• **EXERCISE INSTRUCTIONS**:
Reproduce the entries that follow exactly. No picture should appear in the result.

═══ ENTRIES PROVIDED

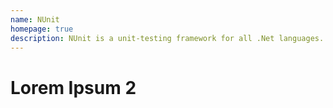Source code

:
 ```yaml
---
name: NUnit
homepage: true
description: NUnit is a unit-testing framework for all .Net languages. Initially ported from JUnit, the current production release, version 2.6, is the seventh major release of this xUnit based unit testing tool for Microsoft .NET. It is written entirely in C# and has been completely redesigned to take advantage of many .NET language features, for example custom attributes and other reflection related capabilities. NUnit brings xUnit to all .NET languages.
---
```


# Lorem Ipsum 2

══════

• **ANSWER**:
Source code

:
 ```yaml
---
name: NUnit
homepage: true
description: NUnit is a unit-testing framework for all .Net languages. Initially ported from JUnit, the current production release, version 2.6, is the seventh major release of this xUnit based unit testing tool for Microsoft .NET. It is written entirely in C# and has been completely redesigned to take advantage of many .NET language features, for example custom attributes and other reflection related capabilities. NUnit brings xUnit to all .NET languages.
---
```


# Lorem Ipsum 2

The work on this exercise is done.